Task description:
Could you copy every line from the material below in which "stat" appears?

━━━ Supplied material ━━━

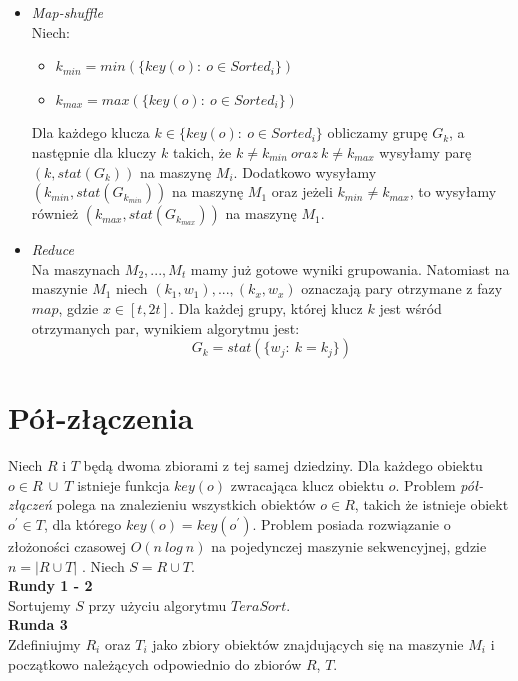 \documentclass[licencjacka]{pracamgr}
\begin{document}
\begin{itemize}
    \item \textit{Map-shuffle} \\
    Niech:
    \begin{itemize}
        \item \(k_{min} = min(\{key(o) : \ o \in Sorted_i \})\)
        \item \(k_{max} = max(\{key(o) : \ o \in Sorted_i \})\)
    \end{itemize}
    
    Dla każdego klucza \(k \in \{key(o): \ o \in Sorted_i\}\) obliczamy grupę \(G_k\), a następnie
    dla kluczy \(k\) takich, że \(k \neq k_{min} \ oraz \ k \neq k_{max}\) wysyłamy parę \((k, stat(G_k))\) na maszynę \(M_i\).
    Dodatkowo wysyłamy \((k_{min}, stat(G_{k_{min}}))\) na maszynę \(M_1\) oraz jeżeli \(k_{min} \neq k_{max}\), to wysyłamy również \((k_{max}, stat(G_{k_{max}}))\) na maszynę \(M_1\).

    \item \textit{Reduce} \\
    Na maszynach \(M_2, ..., M_t\) mamy już gotowe wyniki grupowania. Natomiast na maszynie \(M_1\) niech \((k_1, w_1), ..., (k_x, w_x)\) oznaczają pary otrzymane z fazy \(map\), gdzie \(x \in [t, 2t]\). Dla każdej grupy, której klucz \(k\) jest wśród otrzymanych par, wynikiem algorytmu jest:\\
            $$G_k = stat(\{w_j: \ k = k_j\})$$
\end{itemize}
\section{Pół-złączenia}
Niech \(R\) i \(T\) będą dwoma zbiorami z tej samej dziedziny. Dla każdego obiektu \(o \in R \ \cup \  T\) istnieje funkcja \(key(o)\) zwracająca klucz obiektu \(o\). Problem \textit{pół-złączeń} polega na znalezieniu wszystkich obiektów \(o \in R\), takich że istnieje obiekt \(o^\prime \in T\), dla którego \(key(o) = key(o^\prime)\). Problem posiada rozwiązanie o złożoności czasowej \(O(n \ log \  n)\) na pojedynczej maszynie sekwencyjnej, gdzie \(n = |R \cup T|\) \cite{tao2013minimal}.
Niech \(S = R \cup T\). \\

\textbf{Rundy 1 - 2} \\
Sortujemy \(S\) przy użyciu algorytmu \(TeraSort\). \\

\textbf{Runda 3} \\
Zdefiniujmy \(R_i\) oraz \(T_i\) jako zbiory obiektów znajdujących się na maszynie \(M_i\) i początkowo należących odpowiednio do zbiorów \(R\), \(T\).
\end{document}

━━━

Answer space:
    dla kluczy \(k\) takich, że \(k \neq k_{min} \ oraz \ k \neq k_{max}\) wysyłamy parę \((k, stat(G_k))\) na maszynę \(M_i\).
    Dodatkowo wysyłamy \((k_{min}, stat(G_{k_{min}}))\) na maszynę \(M_1\) oraz jeżeli \(k_{min} \neq k_{max}\), to wysyłamy również \((k_{max}, stat(G_{k_{max}}))\) na maszynę \(M_1\).
            $$G_k = stat(\{w_j: \ k = k_j\})$$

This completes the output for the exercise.